§ PROBLEM TO WORK ON: Show, in full, each line of the data that contains "installed".

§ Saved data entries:
"""

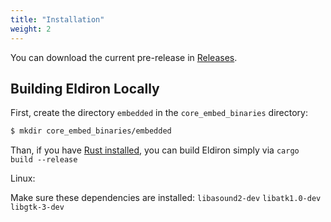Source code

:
 ```yaml
---
title: "Installation"
weight: 2
---
```


You can download the current pre-release in [Releases](https://github.com/markusmoenig/Eldiron/releases).

## Building Eldiron Locally

First, create the directory `embedded` in the `core_embed_binaries` directory:

```sh
$ mkdir core_embed_binaries/embedded
```

Than, if you have [Rust installed](https://www.rust-lang.org/tools/install), you can build Eldiron simply via
```cargo build --release```

Linux:

 Make sure these dependencies are installed: `libasound2-dev` `libatk1.0-dev` `libgtk-3-dev`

"""

§ EXERCISE RESULT:
Than, if you have [Rust installed](https://www.rust-lang.org/tools/install), you can build Eldiron simply via
 Make sure these dependencies are installed: `libasound2-dev` `libatk1.0-dev` `libgtk-3-dev`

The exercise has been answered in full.